Source records>
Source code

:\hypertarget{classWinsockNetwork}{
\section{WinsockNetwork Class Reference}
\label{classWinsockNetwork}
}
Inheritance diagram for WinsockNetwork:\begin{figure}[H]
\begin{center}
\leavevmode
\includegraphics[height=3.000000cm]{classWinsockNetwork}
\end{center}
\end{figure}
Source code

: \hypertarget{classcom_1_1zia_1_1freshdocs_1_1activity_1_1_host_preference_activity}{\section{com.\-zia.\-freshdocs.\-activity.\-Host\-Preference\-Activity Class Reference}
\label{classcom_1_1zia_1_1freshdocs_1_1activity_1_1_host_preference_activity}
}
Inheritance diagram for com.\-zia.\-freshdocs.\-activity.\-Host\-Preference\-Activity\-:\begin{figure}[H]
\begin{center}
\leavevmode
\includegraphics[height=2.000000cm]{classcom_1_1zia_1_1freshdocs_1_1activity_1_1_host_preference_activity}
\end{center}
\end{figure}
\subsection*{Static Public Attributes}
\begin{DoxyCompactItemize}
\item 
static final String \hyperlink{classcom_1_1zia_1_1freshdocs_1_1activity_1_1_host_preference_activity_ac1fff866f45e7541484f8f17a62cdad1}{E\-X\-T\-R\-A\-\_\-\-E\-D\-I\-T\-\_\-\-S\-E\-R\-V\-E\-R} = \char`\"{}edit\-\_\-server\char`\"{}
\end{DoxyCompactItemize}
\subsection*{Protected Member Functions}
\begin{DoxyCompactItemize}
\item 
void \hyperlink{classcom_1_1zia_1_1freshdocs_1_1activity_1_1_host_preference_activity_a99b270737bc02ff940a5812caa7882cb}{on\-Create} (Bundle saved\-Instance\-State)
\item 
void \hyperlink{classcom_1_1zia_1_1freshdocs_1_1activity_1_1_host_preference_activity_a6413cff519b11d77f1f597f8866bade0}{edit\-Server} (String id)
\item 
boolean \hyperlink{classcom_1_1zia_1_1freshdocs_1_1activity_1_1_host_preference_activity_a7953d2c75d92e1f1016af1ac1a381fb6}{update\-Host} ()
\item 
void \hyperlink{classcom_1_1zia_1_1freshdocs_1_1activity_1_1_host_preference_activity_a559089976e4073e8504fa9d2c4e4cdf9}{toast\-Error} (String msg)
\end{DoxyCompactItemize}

Activity> Every line in the data that holds the string "includegraphics" should be copied.

Reply>
\includegraphics[height=3.000000cm]{classWinsockNetwork}
\includegraphics[height=2.000000cm]{classcom_1_1zia_1_1freshdocs_1_1activity_1_1_host_preference_activity}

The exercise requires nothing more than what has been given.